* _Brief_
Everything from the line containing "motivated to construct" through the last line of the records must be returned verbatim, and nothing outside that range.

* _Information_
++++

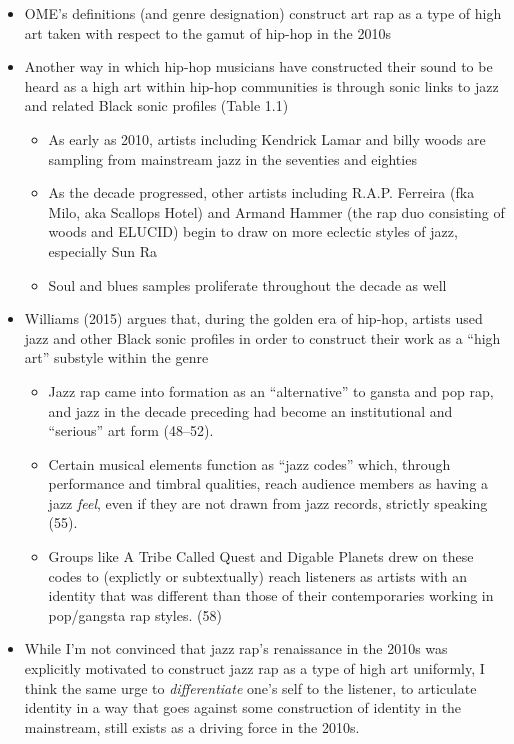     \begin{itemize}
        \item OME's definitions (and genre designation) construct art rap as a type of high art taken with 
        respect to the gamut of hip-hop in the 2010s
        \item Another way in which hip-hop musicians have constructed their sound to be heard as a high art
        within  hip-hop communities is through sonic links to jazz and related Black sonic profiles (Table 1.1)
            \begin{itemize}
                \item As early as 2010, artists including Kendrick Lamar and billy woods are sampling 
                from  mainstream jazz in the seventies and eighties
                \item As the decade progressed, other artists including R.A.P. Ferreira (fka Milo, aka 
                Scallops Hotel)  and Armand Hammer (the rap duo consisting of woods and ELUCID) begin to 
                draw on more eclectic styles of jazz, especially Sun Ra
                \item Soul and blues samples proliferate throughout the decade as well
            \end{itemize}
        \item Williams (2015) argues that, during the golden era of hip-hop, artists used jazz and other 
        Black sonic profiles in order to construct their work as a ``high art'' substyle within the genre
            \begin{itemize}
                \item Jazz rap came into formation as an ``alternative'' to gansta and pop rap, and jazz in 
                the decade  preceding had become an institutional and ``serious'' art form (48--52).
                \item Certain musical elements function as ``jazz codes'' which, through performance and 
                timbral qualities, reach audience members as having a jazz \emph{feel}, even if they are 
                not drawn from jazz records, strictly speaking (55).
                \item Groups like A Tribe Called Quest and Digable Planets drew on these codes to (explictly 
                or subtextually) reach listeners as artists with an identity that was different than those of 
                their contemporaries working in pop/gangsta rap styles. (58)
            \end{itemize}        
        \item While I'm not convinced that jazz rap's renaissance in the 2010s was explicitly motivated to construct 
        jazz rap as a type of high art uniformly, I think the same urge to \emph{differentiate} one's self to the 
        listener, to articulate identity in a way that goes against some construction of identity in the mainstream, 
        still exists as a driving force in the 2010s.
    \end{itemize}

++++

* _Result of the exercise_
        \item While I'm not convinced that jazz rap's renaissance in the 2010s was explicitly motivated to construct 
        jazz rap as a type of high art uniformly, I think the same urge to \emph{differentiate} one's self to the 
        listener, to articulate identity in a way that goes against some construction of identity in the mainstream, 
        still exists as a driving force in the 2010s.
    \end{itemize}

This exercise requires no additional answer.